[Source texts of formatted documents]
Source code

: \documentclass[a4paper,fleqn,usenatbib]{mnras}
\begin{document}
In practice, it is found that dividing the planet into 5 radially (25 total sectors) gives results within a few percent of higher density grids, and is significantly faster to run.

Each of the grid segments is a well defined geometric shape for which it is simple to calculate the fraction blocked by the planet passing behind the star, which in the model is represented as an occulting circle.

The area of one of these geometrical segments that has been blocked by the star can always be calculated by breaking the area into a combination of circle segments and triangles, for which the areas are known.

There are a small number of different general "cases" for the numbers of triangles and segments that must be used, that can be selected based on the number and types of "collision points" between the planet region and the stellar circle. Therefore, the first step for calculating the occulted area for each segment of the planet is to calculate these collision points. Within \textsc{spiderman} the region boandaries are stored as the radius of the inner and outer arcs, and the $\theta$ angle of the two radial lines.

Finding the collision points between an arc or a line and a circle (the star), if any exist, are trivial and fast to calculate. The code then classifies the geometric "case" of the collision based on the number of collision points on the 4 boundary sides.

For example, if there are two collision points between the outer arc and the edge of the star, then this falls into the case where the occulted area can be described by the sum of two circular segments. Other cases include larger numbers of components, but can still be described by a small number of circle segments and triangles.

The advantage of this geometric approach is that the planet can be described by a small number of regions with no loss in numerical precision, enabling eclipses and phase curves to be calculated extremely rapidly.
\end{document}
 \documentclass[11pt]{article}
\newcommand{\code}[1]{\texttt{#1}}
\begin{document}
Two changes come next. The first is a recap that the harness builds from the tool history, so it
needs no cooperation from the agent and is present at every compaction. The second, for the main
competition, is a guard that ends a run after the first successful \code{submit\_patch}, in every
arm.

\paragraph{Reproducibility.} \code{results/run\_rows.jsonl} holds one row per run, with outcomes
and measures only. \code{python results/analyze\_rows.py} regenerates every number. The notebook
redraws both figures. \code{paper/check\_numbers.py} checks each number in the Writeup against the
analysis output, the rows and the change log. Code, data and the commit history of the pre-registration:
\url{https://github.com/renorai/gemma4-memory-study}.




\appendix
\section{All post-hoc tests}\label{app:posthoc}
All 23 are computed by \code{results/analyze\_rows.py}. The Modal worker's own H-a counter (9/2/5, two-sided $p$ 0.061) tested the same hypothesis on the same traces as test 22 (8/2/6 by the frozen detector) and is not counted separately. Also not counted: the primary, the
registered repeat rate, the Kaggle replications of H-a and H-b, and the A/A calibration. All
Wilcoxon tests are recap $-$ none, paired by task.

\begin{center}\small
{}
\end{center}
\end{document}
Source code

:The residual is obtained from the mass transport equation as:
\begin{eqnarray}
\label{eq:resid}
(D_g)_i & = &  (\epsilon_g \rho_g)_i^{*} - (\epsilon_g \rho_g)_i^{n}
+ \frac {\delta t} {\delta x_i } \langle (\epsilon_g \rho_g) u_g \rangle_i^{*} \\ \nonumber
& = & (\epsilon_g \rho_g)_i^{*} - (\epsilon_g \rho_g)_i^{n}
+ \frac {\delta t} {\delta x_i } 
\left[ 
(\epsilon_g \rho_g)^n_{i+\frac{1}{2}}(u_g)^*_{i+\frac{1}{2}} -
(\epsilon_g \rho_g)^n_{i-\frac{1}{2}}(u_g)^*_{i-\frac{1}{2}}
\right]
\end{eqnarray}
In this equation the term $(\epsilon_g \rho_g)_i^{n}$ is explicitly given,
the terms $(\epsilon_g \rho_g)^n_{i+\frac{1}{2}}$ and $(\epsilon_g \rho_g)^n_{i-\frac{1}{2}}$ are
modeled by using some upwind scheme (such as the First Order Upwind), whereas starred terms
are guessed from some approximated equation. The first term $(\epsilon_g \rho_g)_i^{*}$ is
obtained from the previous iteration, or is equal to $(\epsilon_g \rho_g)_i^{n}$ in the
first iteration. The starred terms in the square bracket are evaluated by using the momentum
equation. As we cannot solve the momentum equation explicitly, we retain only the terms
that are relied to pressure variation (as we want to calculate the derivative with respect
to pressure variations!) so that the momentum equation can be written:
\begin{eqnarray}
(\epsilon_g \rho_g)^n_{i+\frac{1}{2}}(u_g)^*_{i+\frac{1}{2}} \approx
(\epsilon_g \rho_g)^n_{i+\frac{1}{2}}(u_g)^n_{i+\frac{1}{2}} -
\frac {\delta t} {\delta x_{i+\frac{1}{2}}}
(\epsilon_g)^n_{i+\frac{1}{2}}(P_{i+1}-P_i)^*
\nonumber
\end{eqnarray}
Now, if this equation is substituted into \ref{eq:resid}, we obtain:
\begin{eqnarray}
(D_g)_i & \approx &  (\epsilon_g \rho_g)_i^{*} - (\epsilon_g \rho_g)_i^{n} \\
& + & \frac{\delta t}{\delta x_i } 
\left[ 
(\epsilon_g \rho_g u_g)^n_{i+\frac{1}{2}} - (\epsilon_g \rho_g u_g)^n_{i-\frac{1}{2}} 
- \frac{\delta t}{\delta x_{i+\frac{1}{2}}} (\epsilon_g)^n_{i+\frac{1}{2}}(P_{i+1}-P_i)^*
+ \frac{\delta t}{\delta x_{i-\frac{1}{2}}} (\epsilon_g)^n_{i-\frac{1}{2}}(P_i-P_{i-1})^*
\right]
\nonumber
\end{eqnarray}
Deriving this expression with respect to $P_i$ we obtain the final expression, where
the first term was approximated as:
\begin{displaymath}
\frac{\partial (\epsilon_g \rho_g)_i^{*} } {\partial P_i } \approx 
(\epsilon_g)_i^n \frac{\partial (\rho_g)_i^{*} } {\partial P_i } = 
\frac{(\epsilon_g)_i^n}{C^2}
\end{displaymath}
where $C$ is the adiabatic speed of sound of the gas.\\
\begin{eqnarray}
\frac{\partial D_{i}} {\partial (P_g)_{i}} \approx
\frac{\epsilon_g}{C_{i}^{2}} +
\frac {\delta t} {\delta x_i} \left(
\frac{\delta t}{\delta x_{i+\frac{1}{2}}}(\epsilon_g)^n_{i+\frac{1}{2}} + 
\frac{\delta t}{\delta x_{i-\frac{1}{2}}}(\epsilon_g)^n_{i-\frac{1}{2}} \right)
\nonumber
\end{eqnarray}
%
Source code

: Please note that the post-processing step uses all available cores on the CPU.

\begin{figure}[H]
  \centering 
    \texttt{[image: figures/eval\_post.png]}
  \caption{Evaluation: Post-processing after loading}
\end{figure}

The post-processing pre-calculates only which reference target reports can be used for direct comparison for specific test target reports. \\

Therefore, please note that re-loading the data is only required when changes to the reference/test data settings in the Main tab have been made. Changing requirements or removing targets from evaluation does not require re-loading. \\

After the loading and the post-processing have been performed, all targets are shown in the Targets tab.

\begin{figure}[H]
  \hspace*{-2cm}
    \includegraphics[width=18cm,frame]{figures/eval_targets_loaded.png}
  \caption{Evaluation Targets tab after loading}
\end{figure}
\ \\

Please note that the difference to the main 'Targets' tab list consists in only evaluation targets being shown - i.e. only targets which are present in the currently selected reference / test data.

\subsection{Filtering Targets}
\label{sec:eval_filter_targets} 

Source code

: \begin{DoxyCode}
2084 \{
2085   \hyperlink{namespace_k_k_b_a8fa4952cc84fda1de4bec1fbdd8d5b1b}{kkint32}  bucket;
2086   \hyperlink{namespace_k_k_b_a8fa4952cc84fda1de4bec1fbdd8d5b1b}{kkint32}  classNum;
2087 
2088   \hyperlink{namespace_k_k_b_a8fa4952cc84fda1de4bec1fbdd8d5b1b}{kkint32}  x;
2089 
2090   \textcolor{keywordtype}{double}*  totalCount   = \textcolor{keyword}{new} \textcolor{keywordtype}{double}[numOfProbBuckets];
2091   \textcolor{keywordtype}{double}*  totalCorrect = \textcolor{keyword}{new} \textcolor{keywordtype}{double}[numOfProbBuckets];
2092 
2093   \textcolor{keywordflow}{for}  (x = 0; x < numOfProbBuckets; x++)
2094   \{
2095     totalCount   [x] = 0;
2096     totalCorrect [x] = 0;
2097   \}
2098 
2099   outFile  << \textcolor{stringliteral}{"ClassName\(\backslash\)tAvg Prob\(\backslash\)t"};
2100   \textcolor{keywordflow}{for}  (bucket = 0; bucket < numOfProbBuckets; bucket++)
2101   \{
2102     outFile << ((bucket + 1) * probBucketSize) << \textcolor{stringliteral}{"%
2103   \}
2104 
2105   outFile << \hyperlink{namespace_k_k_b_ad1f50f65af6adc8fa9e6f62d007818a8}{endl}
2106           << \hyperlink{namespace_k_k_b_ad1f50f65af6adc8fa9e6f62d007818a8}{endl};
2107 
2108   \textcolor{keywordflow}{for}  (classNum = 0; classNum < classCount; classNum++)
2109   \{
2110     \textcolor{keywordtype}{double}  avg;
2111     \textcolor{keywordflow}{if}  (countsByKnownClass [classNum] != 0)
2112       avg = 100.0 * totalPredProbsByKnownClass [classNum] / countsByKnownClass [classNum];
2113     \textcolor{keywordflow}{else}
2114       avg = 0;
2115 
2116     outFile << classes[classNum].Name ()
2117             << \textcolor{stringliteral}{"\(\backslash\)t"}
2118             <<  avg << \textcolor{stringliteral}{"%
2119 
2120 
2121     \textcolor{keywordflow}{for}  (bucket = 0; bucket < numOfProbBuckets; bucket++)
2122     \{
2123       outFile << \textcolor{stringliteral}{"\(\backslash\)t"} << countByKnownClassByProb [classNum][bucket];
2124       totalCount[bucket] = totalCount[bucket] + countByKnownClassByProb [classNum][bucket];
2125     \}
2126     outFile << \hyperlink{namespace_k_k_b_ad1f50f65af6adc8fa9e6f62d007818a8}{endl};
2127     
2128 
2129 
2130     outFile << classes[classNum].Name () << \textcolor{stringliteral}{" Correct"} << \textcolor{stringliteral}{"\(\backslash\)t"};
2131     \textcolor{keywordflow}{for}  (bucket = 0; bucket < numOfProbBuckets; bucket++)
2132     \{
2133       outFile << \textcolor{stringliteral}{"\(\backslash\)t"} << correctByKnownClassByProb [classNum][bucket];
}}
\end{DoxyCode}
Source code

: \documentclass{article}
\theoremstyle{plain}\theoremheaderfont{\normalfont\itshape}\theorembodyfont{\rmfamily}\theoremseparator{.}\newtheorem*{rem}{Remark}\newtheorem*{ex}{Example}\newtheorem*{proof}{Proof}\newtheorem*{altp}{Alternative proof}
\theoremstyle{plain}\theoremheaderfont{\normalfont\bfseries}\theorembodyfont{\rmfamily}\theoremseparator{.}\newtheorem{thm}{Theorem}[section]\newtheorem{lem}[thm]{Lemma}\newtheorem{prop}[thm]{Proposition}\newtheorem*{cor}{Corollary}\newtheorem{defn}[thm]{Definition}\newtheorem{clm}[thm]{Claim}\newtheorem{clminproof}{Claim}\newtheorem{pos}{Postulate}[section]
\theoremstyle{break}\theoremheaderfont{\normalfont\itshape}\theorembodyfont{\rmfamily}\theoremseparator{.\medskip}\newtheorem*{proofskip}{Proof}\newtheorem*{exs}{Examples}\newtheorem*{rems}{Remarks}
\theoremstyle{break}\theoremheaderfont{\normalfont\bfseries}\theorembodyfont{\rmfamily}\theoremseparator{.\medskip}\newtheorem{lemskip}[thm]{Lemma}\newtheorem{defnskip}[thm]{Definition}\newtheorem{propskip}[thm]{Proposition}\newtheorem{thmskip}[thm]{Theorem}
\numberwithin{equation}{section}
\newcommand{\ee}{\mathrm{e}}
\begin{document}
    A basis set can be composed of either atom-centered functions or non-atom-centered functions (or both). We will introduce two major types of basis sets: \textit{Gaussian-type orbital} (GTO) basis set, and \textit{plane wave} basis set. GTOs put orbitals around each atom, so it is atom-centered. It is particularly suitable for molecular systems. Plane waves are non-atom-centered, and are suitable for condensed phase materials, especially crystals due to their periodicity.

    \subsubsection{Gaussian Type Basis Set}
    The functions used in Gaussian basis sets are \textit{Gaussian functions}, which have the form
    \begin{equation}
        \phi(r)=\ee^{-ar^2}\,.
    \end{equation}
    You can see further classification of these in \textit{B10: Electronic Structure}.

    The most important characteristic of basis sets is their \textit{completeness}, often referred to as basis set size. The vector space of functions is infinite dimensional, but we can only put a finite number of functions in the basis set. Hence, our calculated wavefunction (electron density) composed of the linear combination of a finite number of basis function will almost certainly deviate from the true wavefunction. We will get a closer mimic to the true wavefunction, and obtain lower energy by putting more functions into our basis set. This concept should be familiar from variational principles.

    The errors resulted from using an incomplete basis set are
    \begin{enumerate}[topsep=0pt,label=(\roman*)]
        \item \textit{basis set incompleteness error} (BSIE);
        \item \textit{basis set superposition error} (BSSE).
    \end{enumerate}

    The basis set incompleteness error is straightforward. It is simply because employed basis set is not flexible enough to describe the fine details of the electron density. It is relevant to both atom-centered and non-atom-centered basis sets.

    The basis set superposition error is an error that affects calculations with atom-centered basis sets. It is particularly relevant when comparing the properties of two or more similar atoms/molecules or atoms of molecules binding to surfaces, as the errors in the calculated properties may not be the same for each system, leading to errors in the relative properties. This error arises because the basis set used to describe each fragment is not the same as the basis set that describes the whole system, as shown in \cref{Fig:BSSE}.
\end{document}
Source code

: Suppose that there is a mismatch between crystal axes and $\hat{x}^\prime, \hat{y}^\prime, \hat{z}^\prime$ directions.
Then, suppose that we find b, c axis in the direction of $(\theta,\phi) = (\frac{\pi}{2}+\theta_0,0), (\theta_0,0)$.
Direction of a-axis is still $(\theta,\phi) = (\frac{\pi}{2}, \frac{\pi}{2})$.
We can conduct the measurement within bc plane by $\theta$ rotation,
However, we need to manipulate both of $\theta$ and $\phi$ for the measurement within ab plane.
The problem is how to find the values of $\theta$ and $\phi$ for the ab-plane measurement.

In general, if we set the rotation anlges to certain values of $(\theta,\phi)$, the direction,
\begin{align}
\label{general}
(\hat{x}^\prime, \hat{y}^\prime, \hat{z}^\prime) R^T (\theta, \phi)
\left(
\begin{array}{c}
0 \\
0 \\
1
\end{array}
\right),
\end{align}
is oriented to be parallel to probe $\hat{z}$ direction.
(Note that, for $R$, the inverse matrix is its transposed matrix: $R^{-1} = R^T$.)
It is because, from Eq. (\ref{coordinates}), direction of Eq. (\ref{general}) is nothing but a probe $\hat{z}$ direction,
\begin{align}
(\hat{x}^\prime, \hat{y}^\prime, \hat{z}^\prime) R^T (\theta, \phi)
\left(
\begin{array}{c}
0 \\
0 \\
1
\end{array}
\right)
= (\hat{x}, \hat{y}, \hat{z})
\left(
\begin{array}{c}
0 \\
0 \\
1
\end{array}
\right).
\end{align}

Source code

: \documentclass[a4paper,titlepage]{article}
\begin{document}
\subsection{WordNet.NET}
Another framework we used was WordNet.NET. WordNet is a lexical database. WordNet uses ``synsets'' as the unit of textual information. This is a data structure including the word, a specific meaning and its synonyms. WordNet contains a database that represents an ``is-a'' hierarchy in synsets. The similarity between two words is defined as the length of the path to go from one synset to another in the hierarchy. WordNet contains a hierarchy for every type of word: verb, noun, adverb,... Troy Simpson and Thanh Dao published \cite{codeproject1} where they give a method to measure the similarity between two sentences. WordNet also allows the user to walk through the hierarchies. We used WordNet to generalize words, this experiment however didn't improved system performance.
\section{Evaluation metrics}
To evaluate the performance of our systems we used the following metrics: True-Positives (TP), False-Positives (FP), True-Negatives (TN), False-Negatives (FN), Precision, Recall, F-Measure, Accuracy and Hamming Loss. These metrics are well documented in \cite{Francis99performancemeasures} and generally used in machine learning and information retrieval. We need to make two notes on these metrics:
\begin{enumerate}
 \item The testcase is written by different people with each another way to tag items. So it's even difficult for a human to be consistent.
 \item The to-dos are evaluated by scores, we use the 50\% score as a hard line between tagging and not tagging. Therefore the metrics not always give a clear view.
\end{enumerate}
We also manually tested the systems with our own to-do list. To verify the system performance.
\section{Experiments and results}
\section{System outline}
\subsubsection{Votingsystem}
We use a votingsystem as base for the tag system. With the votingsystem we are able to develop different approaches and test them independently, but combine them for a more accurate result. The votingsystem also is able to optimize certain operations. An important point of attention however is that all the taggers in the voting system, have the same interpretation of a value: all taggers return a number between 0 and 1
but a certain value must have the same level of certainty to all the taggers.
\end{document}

▸ PROBLEM DESCRIPTION: Scan the data above and report each line in which "always" is present.

▸ ANSWER BELOW:
The area of one of these geometrical segments that has been blocked by the star can always be calculated by breaking the area into a combination of circle segments and triangles, for which the areas are known.
 \item The to-dos are evaluated by scores, we use the 50\% score as a hard line between tagging and not tagging. Therefore the metrics not always give a clear view.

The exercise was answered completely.